Neben dem oben erwähnten Plugin-Paket ist ein auch ein neuer Softsynth mit an Bord: Subtrative. Das 4-Oszillator-Biest bringt viele Sounds mit, die an analoge Synthesizer und die üblichen Modulationsmöglichkeiten angelehnt sind. Weitere Verbesserungen: Die in Version 9 vorgestellten Modifiers wurden ebenso erweitert, wie die Racks, in denen sich verschiedene Effekte kombinieren lassen.

Praxis

Action UI in Action

Eigene Shortcuts vergeben zu können ist bei Leibe nichts Neues.

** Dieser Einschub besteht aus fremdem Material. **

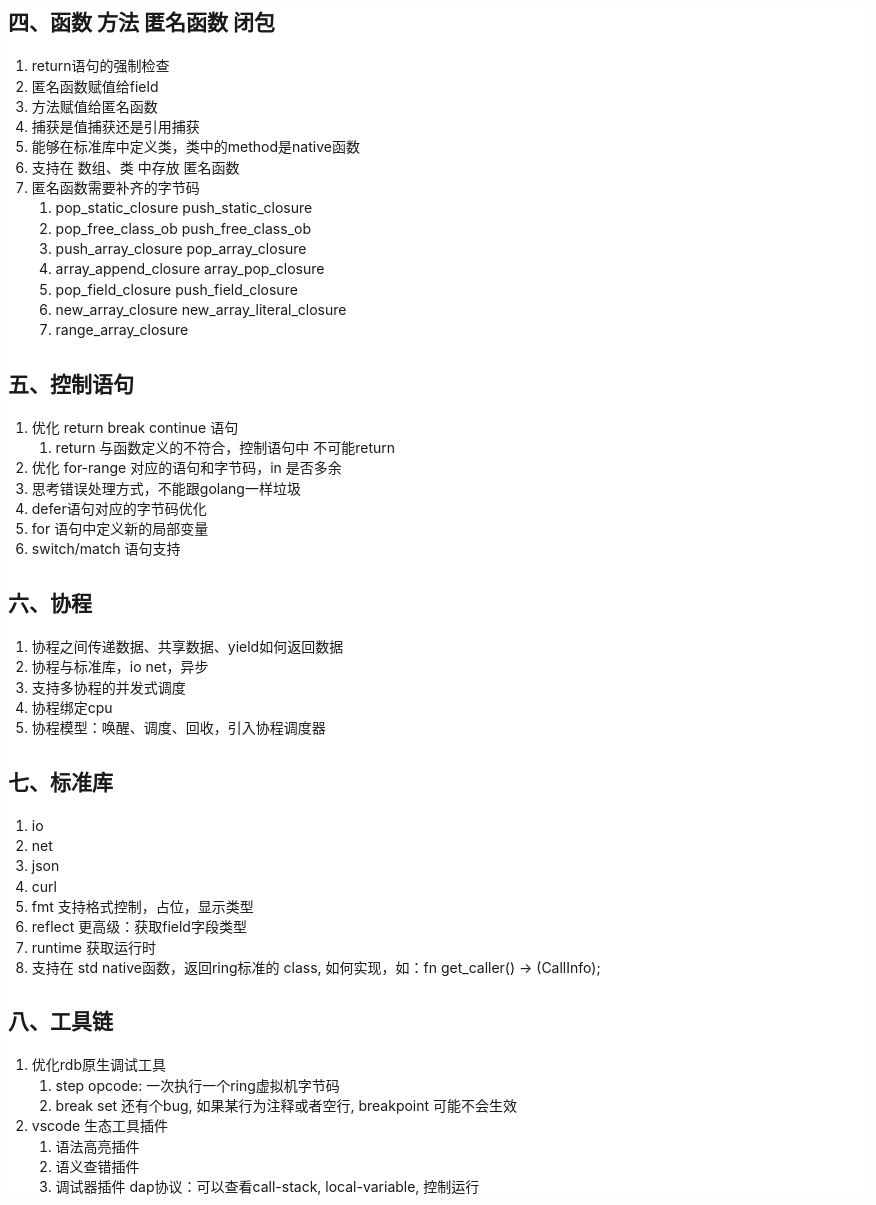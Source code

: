 ## 四、函数 方法 匿名函数 闭包
1. return语句的强制检查
2. 匿名函数赋值给field
3. 方法赋值给匿名函数
4. 捕获是值捕获还是引用捕获
5. 能够在标准库中定义类，类中的method是native函数
6. 支持在 数组、类 中存放 匿名函数
7. 匿名函数需要补齐的字节码
   1. pop_static_closure push_static_closure
   2. pop_free_class_ob push_free_class_ob
   3. push_array_closure pop_array_closure
   4. array_append_closure array_pop_closure
   5. pop_field_closure push_field_closure
   6. new_array_closure new_array_literal_closure
   7. range_array_closure

## 五、控制语句
1. 优化 return break continue 语句
   1. return 与函数定义的不符合，控制语句中 不可能return
2. 优化 for-range 对应的语句和字节码，in 是否多余
3. 思考错误处理方式，不能跟golang一样垃圾
4. defer语句对应的字节码优化
5. for 语句中定义新的局部变量
6. switch/match 语句支持

## 六、协程
1. 协程之间传递数据、共享数据、yield如何返回数据
2. 协程与标准库，io net，异步
3. 支持多协程的并发式调度
4. 协程绑定cpu
5. 协程模型：唤醒、调度、回收，引入协程调度器

## 七、标准库
1. io
2. net
3. json
4. curl
5. fmt 支持格式控制，占位，显示类型
6. reflect 更高级：获取field字段类型
7. runtime 获取运行时
8. 支持在 std native函数，返回ring标准的 class, 如何实现，如：fn get_caller() -> (CallInfo);

## 八、工具链
1. 优化rdb原生调试工具
   1. step opcode: 一次执行一个ring虚拟机字节码
   2. break set 还有个bug, 如果某行为注释或者空行, breakpoint 可能不会生效
2. vscode 生态工具插件
   1. 语法高亮插件
   2. 语义查错插件
   3. 调试器插件 dap协议：可以查看call-stack, local-variable, 控制运行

Aber eigene Schnellzugriffe und Makrofunktionen erstellen zu können hingegen schon – eine Funktion, in die man sich nach der Einarbeitung zweifelslos verliebt. Die Action UI ist kontextsensitiv, das heißt, es werden je nachdem, ob ihr einen Audioclip, einen MIDI-Clip oder ein Plugin angewählt habt, andere Schnellzugriffe gezeigt. Unter diesen kann man dann noch Favoriten auswählen und sich nur noch diese anzeigen lassen. Quasi die „Collections“-Funktion von Ableton Live 10, nur eben mit Bearbeitungsfunktionen und nicht mit Plugins. Sehr nützlich.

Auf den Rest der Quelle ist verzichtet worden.